Dataset entries:
[Start of Attachment]
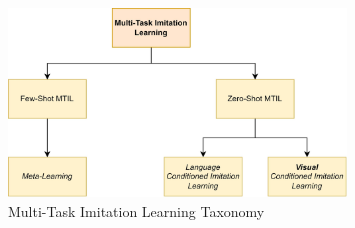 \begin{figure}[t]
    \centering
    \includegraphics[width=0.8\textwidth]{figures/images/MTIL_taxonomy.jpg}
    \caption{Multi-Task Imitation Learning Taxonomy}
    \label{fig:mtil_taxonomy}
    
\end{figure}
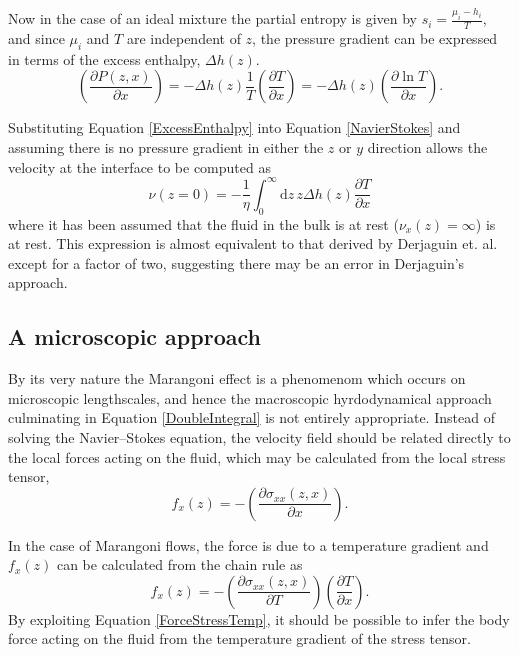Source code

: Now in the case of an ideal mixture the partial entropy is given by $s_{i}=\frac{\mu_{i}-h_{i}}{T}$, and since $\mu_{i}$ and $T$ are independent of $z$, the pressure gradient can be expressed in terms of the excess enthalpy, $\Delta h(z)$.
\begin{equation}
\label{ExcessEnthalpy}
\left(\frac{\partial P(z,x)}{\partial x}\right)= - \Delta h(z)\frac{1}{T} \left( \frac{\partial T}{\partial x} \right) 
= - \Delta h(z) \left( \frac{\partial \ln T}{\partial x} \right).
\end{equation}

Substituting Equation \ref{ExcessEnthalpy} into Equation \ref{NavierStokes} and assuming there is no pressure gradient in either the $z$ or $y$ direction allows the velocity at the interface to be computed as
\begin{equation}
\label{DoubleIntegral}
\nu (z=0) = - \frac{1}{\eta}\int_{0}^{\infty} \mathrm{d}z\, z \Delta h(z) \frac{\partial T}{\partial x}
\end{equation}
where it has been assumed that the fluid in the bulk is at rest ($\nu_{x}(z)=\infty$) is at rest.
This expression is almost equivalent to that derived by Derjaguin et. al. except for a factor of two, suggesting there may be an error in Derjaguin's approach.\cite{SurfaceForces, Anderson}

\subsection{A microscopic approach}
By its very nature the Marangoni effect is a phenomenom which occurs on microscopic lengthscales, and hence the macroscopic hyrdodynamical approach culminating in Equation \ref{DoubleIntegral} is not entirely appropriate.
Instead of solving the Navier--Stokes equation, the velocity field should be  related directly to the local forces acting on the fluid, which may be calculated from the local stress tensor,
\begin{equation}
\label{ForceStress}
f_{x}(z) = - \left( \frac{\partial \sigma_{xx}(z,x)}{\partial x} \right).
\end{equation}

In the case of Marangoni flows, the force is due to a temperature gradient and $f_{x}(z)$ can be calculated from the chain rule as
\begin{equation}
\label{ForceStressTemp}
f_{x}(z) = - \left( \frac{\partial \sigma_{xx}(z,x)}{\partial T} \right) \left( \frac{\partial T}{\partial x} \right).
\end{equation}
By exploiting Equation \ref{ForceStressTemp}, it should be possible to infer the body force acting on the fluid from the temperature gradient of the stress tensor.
[End of Attachment]
-- What the exercise asks --
Write out each line of the data exactly; the images should be left out.

-- Exercise solution --
 \begin{figure}[t]
    \centering
    \includegraphics[width=0.8\textwidth]{figures/images/MTIL_taxonomy.jpg}
    \caption{Multi-Task Imitation Learning Taxonomy}
    \label{fig:mtil_taxonomy}
    
\end{figure}
Source code

: Now in the case of an ideal mixture the partial entropy is given by $s_{i}=\frac{\mu_{i}-h_{i}}{T}$, and since $\mu_{i}$ and $T$ are independent of $z$, the pressure gradient can be expressed in terms of the excess enthalpy, $\Delta h(z)$.
\begin{equation}
\label{ExcessEnthalpy}
\left(\frac{\partial P(z,x)}{\partial x}\right)= - \Delta h(z)\frac{1}{T} \left( \frac{\partial T}{\partial x} \right) 
= - \Delta h(z) \left( \frac{\partial \ln T}{\partial x} \right).
\end{equation}

Substituting Equation \ref{ExcessEnthalpy} into Equation \ref{NavierStokes} and assuming there is no pressure gradient in either the $z$ or $y$ direction allows the velocity at the interface to be computed as
\begin{equation}
\label{DoubleIntegral}
\nu (z=0) = - \frac{1}{\eta}\int_{0}^{\infty} \mathrm{d}z\, z \Delta h(z) \frac{\partial T}{\partial x}
\end{equation}
where it has been assumed that the fluid in the bulk is at rest ($\nu_{x}(z)=\infty$) is at rest.
This expression is almost equivalent to that derived by Derjaguin et. al. except for a factor of two, suggesting there may be an error in Derjaguin's approach.\cite{SurfaceForces, Anderson}

\subsection{A microscopic approach}
By its very nature the Marangoni effect is a phenomenom which occurs on microscopic lengthscales, and hence the macroscopic hyrdodynamical approach culminating in Equation \ref{DoubleIntegral} is not entirely appropriate.
Instead of solving the Navier--Stokes equation, the velocity field should be  related directly to the local forces acting on the fluid, which may be calculated from the local stress tensor,
\begin{equation}
\label{ForceStress}
f_{x}(z) = - \left( \frac{\partial \sigma_{xx}(z,x)}{\partial x} \right).
\end{equation}

In the case of Marangoni flows, the force is due to a temperature gradient and $f_{x}(z)$ can be calculated from the chain rule as
\begin{equation}
\label{ForceStressTemp}
f_{x}(z) = - \left( \frac{\partial \sigma_{xx}(z,x)}{\partial T} \right) \left( \frac{\partial T}{\partial x} \right).
\end{equation}
By exploiting Equation \ref{ForceStressTemp}, it should be possible to infer the body force acting on the fluid from the temperature gradient of the stress tensor.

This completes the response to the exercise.